#### [WHAT IS REQUIRED]
Retrieve all lines below that have the string "Forensic".

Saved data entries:
►

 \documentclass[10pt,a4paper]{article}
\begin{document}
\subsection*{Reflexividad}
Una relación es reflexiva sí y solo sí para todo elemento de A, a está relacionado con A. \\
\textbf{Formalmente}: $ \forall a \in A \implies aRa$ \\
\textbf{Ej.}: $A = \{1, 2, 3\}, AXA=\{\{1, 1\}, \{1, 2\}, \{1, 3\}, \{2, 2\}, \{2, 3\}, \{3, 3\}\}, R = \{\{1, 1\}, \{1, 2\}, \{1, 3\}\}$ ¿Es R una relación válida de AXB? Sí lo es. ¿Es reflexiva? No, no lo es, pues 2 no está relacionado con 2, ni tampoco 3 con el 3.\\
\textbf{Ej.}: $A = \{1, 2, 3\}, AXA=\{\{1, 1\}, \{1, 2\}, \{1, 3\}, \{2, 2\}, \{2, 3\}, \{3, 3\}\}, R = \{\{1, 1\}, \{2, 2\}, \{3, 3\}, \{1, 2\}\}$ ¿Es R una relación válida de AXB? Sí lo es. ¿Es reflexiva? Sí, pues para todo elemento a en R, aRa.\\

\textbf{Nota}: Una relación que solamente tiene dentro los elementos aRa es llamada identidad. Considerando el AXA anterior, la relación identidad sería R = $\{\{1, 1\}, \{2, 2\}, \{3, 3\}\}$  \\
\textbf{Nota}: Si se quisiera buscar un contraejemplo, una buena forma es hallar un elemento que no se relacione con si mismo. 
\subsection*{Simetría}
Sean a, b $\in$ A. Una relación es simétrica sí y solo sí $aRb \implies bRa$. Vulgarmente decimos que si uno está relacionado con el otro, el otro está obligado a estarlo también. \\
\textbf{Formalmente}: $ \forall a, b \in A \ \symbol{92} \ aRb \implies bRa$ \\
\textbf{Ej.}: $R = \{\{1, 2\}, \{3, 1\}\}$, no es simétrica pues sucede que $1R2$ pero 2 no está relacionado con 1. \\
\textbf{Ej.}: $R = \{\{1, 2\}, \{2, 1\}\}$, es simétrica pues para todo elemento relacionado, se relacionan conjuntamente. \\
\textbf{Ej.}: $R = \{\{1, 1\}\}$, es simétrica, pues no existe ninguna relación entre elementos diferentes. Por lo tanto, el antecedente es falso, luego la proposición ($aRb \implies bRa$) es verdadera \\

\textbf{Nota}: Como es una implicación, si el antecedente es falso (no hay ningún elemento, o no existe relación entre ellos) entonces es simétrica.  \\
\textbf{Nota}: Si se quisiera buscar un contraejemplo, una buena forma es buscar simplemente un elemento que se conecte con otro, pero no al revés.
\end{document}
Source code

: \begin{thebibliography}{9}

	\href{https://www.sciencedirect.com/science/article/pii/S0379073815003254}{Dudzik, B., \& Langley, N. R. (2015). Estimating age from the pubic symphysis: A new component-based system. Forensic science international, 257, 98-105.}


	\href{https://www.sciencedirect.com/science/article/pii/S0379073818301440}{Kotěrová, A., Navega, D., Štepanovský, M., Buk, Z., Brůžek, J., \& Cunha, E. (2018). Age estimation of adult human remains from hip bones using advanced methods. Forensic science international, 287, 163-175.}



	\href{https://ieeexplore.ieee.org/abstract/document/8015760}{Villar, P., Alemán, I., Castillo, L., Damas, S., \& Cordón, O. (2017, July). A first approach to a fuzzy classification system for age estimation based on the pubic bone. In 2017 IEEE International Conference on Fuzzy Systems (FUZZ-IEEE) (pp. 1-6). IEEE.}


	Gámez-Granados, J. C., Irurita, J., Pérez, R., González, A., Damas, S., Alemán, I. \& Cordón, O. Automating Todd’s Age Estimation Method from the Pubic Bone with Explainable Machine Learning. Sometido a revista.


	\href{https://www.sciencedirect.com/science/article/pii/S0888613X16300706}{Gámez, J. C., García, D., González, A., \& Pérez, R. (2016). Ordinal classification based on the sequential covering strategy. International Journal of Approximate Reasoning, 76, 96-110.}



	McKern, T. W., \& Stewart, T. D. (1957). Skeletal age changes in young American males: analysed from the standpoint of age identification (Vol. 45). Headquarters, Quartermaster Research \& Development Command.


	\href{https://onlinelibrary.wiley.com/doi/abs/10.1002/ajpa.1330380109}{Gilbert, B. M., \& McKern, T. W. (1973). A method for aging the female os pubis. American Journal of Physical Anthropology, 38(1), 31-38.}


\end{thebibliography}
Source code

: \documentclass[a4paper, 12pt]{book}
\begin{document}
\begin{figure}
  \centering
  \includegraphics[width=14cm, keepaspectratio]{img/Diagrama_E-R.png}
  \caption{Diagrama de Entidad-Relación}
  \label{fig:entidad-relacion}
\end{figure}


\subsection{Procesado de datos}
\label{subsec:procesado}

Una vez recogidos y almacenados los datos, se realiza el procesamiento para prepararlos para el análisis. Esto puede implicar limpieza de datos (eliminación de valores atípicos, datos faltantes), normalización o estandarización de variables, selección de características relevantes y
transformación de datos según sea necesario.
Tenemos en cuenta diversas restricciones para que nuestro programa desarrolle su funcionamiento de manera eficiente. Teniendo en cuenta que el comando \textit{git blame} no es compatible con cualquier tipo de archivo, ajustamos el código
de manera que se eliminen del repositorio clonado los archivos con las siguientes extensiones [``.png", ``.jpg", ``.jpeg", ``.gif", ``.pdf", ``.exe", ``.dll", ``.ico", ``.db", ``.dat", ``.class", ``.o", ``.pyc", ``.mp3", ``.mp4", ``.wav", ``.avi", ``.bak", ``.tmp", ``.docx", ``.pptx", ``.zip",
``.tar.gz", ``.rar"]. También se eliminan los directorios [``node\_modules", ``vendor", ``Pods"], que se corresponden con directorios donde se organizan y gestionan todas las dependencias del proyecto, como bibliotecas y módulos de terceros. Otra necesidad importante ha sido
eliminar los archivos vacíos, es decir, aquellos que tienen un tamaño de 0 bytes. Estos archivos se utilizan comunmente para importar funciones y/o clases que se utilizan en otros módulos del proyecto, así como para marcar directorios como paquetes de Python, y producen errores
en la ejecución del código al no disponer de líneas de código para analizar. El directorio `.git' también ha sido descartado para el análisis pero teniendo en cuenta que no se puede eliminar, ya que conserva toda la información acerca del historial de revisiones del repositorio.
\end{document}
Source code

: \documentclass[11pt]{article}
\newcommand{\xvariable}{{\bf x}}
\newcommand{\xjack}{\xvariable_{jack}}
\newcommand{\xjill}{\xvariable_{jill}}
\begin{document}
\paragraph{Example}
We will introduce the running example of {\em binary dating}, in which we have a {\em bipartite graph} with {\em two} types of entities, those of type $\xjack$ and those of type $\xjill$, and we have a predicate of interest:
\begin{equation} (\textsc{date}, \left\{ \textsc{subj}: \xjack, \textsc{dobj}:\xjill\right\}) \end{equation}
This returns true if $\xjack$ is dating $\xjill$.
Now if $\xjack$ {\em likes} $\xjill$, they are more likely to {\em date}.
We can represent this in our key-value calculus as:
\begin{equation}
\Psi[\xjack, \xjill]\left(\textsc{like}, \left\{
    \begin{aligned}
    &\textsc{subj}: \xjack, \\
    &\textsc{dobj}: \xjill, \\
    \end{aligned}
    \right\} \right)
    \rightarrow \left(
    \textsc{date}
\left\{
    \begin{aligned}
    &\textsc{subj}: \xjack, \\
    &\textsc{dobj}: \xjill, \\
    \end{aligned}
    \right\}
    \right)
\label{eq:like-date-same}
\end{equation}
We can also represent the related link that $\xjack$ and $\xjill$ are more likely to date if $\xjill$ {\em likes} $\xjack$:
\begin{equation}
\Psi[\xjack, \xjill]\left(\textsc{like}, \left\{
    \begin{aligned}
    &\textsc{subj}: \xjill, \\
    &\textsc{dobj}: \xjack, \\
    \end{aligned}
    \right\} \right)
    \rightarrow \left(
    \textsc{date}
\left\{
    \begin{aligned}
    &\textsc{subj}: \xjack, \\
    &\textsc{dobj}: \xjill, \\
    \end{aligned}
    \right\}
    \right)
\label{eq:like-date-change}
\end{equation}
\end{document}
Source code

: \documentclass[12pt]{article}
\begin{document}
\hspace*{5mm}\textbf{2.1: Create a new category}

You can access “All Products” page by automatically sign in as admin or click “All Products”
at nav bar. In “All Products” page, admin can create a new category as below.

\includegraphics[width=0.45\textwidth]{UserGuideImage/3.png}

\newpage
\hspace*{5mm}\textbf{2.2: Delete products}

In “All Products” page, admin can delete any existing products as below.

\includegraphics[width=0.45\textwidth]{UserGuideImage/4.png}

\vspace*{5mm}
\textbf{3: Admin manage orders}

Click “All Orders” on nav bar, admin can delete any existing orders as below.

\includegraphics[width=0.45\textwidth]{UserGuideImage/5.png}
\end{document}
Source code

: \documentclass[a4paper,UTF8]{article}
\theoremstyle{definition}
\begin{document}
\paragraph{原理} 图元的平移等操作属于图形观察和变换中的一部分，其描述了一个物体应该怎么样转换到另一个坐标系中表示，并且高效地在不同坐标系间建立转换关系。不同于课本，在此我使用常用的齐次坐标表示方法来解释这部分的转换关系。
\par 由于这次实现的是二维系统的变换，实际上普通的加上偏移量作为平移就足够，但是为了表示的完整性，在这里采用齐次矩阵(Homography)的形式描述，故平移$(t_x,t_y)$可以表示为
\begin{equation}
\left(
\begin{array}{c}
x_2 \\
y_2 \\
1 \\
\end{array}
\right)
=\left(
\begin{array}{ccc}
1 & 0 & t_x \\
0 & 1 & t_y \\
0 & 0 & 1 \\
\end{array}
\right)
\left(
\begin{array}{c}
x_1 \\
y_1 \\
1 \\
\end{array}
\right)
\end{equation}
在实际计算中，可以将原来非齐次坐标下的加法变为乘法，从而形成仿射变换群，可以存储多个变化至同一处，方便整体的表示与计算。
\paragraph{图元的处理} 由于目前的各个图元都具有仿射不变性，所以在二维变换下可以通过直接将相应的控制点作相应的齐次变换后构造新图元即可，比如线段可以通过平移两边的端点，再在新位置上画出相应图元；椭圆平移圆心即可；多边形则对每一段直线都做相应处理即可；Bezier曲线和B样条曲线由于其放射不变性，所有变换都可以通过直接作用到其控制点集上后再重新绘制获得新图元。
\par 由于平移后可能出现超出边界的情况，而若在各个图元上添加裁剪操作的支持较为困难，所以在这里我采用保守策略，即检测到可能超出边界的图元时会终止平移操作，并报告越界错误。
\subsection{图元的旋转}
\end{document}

◄

#### [EXERCISE RESPONSE]
	\href{https://www.sciencedirect.com/science/article/pii/S0379073815003254}{Dudzik, B., \& Langley, N. R. (2015). Estimating age from the pubic symphysis: A new component-based system. Forensic science international, 257, 98-105.}
	\href{https://www.sciencedirect.com/science/article/pii/S0379073818301440}{Kotěrová, A., Navega, D., Štepanovský, M., Buk, Z., Brůžek, J., \& Cunha, E. (2018). Age estimation of adult human remains from hip bones using advanced methods. Forensic science international, 287, 163-175.}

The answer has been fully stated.